An enraged North Korea responded to new UN sanctions with fresh threats of nuclear war yesterday, vowing to scrap peace pacts with South Korea as it upped the ante yet again after its recent atomic test.
Pyongyang is renowned for its bellicose rhetoric, but the tone has reached a frenzied pitch in recent days, fuelling concerns of a border clash with both North Korea and South Korea planning major military exercises next week.
It has threatened a “pre-emptive nuclear attack” against the US and South Korea — a notion dismissed as bluster by analysts, but not without dangerous, underlying intent.
North Korea “abrogates all agreements on non-aggression reached between the North and the South,” the state-run Committee for the Peaceful Reunification of Korea (CPRK) said yesterday.
The committee said the pacts would be voided as of Monday, the same day that Pyongyang has vowed to rip up the 1953 armistice agreement that ended Korean War hostilities.
It also announced the immediate severing of a North-South hotline installed in 1971.
Meanwhile, state TV showed North Korean leader Kim Jong-un laying preparations for “all-out war” as he visited a frontline military unit involved in the shelling of a South Korean island in 2010.

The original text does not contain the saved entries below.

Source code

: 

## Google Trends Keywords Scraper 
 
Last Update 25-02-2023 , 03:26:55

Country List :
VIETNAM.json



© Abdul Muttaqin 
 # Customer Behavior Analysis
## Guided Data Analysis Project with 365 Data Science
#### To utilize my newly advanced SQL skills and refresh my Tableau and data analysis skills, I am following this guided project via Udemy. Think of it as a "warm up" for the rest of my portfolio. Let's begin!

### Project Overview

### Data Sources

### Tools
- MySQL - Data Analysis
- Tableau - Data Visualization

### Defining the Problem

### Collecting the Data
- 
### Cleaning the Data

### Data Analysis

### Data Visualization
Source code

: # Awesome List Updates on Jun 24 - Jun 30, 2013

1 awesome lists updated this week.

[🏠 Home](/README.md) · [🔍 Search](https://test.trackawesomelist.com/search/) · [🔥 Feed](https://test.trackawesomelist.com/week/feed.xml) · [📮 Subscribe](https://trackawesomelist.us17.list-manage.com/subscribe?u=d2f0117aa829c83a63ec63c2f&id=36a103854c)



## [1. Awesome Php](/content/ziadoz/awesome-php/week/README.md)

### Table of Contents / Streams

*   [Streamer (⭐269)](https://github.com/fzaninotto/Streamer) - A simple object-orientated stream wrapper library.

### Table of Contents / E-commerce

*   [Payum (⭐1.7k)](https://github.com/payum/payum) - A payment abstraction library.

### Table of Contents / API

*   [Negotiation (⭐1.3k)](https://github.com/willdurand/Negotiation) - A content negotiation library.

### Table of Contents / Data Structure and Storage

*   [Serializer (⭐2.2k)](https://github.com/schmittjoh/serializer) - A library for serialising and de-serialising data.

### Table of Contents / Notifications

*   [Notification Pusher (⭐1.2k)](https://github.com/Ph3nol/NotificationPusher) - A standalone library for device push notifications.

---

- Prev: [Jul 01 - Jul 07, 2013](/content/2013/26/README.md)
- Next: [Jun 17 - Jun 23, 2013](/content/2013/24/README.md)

The shelling came eight months after the sinking of a South Korean naval vessel with the loss of 46 lives that was also blamed on Pyongyang.
“To me, this feels like the most dangerous situation since the Korean War,” said Paik Hak-soon, a North Korean analyst at the Sejong Institute in Seoul. “The North is cornered more than ever in the international community and will keep pushing ahead with even more confrontational moves militarily.”
South Korean President Park Geun-hye said the situation had become “very grave,” but vowed to “deal strongly” with any provocation from the North.
In Beijing, Chinese Ministry of Foreign Affairs spokeswoman Hua Chunying (華春瑩) urged “relevant parties to exercise calm and restraint, and avoid actions that might further escalate tensions,” describing the situation as “highly complex and sensitive.”
Yesterday’s CPRK statement condemned the UN resolution as proof that Washington and its “puppets” in Seoul were “hell-bent” on confrontation.
“North-South relations have gone so far beyond the danger line that they are no longer reparable and an extremely dangerous situation is prevailing ... where a nuclear war may break out right now,” it said.